Which lines below fall between the one containing "Erstellungsdatum der GeoArea." and the one containing "Mandant der GeoArea."? Repeat them exactly, counting both of those lines, and add nothing else.

++++

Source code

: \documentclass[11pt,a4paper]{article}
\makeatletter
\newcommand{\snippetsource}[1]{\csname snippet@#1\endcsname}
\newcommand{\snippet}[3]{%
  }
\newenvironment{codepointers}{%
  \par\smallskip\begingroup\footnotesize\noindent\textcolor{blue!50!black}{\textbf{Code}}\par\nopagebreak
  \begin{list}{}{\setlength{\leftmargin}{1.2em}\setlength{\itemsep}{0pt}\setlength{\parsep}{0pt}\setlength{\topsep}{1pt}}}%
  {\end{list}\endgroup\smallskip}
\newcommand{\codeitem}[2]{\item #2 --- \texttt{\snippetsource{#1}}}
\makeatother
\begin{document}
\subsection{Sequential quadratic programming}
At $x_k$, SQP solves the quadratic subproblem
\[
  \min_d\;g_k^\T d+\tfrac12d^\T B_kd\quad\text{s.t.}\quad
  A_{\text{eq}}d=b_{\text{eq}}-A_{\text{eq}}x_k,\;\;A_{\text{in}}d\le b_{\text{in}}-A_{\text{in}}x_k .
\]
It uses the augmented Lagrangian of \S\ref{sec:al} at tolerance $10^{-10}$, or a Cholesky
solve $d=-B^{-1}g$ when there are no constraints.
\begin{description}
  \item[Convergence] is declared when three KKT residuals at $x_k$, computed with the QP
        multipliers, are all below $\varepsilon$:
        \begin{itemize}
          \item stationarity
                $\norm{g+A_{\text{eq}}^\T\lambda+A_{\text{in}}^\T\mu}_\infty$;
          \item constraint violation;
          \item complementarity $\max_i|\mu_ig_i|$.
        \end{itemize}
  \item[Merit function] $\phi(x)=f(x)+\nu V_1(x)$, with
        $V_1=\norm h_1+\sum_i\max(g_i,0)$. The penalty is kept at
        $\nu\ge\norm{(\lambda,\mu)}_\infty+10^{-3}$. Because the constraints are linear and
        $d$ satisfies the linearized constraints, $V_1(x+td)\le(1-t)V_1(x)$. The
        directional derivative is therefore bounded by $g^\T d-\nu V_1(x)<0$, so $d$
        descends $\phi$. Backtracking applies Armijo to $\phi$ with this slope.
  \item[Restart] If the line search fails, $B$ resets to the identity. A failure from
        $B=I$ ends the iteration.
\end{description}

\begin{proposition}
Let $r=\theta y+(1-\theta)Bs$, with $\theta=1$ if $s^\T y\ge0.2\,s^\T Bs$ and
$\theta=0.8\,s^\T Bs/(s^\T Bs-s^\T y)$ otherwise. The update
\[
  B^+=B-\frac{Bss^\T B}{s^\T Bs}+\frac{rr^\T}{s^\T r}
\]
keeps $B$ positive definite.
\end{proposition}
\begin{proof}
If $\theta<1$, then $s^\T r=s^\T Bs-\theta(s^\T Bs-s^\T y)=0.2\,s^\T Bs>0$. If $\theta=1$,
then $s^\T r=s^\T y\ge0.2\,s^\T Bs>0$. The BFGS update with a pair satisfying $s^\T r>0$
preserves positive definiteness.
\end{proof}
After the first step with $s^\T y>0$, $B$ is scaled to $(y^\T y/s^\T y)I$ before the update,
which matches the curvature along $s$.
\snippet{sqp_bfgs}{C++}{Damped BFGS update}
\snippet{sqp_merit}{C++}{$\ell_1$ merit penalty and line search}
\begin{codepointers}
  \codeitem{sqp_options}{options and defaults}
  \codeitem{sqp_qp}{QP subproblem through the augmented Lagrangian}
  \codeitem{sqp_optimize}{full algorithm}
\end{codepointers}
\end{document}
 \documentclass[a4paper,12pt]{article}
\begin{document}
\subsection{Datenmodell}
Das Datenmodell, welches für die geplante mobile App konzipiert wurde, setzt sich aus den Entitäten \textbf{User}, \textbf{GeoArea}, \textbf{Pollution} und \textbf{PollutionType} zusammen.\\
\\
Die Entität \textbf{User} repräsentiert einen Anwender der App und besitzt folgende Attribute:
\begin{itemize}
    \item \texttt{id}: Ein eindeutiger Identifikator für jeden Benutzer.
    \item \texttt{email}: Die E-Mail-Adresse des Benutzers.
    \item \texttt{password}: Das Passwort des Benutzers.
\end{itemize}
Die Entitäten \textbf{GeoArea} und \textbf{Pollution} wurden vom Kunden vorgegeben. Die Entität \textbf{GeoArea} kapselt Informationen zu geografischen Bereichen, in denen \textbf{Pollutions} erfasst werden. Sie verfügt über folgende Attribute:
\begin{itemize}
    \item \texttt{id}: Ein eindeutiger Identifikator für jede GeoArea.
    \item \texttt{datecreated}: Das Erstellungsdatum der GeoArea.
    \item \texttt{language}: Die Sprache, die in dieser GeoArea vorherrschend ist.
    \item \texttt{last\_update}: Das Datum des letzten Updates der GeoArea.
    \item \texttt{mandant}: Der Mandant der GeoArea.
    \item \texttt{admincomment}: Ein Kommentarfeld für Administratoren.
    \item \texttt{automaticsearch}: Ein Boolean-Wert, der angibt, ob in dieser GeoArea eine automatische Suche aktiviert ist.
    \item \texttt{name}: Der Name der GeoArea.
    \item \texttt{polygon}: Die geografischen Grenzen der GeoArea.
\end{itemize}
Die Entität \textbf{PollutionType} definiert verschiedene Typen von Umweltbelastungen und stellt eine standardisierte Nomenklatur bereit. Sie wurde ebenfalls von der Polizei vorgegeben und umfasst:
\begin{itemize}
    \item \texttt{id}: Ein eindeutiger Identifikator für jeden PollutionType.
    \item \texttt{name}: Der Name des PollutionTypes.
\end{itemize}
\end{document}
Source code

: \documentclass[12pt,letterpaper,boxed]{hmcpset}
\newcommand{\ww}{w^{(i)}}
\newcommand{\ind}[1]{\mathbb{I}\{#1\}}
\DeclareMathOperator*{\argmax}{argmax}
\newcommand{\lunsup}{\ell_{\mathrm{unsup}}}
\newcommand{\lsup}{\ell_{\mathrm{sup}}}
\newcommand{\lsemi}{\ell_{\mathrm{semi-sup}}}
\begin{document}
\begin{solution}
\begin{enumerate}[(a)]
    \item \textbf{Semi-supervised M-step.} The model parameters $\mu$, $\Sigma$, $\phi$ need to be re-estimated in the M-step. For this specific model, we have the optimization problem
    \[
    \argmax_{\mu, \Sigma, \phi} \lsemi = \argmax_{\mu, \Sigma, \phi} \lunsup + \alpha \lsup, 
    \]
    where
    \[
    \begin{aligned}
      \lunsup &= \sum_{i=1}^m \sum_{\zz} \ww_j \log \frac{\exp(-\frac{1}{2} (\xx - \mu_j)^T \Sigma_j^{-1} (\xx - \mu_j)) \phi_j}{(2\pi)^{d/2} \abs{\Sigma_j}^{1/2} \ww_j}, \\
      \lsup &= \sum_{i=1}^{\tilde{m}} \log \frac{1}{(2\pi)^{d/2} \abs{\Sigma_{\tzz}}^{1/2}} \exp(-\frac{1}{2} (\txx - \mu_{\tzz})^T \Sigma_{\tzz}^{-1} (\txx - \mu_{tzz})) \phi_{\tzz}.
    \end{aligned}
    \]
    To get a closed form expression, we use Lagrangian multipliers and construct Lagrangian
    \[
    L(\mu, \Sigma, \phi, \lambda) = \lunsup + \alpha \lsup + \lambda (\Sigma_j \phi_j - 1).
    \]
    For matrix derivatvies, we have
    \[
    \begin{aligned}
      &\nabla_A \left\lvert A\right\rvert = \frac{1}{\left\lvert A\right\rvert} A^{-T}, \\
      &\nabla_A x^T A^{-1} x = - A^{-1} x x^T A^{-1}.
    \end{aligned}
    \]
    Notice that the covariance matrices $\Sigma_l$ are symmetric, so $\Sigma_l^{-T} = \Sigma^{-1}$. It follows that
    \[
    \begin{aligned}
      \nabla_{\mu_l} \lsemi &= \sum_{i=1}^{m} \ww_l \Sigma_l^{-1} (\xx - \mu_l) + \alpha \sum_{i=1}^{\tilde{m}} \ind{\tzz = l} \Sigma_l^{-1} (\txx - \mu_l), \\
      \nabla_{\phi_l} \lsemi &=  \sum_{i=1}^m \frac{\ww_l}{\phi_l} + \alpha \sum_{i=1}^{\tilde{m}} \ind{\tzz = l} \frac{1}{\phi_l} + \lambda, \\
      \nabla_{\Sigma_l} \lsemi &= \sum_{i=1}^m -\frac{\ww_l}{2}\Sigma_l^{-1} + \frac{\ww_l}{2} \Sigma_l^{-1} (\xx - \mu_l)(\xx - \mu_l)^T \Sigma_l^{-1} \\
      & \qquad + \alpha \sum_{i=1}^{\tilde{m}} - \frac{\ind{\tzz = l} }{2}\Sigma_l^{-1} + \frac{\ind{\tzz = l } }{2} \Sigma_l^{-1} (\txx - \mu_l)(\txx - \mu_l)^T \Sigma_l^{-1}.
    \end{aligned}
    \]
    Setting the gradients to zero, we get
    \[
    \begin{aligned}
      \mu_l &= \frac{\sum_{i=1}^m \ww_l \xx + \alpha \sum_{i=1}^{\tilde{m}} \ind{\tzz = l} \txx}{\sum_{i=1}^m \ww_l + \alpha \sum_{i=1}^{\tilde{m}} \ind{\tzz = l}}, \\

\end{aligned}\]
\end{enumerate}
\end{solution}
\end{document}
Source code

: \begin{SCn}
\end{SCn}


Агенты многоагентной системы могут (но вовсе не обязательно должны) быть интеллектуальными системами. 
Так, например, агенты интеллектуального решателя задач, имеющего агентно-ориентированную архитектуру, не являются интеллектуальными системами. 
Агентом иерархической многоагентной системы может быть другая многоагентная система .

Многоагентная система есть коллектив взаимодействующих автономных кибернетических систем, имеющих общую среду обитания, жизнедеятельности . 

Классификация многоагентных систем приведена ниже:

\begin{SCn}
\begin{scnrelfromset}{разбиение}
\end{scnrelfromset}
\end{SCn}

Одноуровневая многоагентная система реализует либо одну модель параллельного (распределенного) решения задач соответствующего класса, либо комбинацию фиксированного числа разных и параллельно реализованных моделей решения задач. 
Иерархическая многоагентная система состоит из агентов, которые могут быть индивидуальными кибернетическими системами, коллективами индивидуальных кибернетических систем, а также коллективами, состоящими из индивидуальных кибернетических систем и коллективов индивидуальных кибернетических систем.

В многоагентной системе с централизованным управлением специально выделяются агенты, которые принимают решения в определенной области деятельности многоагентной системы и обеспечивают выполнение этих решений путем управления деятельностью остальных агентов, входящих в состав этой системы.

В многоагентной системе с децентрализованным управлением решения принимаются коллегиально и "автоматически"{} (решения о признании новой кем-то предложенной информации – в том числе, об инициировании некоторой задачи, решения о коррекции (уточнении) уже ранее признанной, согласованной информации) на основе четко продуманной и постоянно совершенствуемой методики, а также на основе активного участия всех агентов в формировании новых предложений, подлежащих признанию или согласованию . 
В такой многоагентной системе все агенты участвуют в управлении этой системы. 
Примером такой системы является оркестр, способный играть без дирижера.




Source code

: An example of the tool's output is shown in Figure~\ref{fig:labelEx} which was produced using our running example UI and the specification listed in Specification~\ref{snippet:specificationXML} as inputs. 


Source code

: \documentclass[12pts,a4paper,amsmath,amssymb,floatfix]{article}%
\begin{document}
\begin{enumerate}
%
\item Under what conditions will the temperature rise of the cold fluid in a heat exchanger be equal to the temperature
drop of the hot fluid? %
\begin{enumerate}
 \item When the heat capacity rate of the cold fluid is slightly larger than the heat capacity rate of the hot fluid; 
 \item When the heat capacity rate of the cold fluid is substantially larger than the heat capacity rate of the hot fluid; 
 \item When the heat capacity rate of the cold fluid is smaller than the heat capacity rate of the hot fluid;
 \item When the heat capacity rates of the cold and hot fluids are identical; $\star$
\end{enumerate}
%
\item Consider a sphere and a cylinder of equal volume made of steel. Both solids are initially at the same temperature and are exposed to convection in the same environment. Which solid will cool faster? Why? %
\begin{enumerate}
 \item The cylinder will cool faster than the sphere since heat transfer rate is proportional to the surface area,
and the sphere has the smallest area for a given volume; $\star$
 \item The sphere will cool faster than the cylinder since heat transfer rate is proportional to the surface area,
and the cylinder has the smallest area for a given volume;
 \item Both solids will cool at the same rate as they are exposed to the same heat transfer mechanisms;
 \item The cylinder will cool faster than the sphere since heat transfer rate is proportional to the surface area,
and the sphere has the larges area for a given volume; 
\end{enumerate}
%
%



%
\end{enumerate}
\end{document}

++++

- Exercise result:
    \item \texttt{datecreated}: Das Erstellungsdatum der GeoArea.
    \item \texttt{language}: Die Sprache, die in dieser GeoArea vorherrschend ist.
    \item \texttt{last\_update}: Das Datum des letzten Updates der GeoArea.
    \item \texttt{mandant}: Der Mandant der GeoArea.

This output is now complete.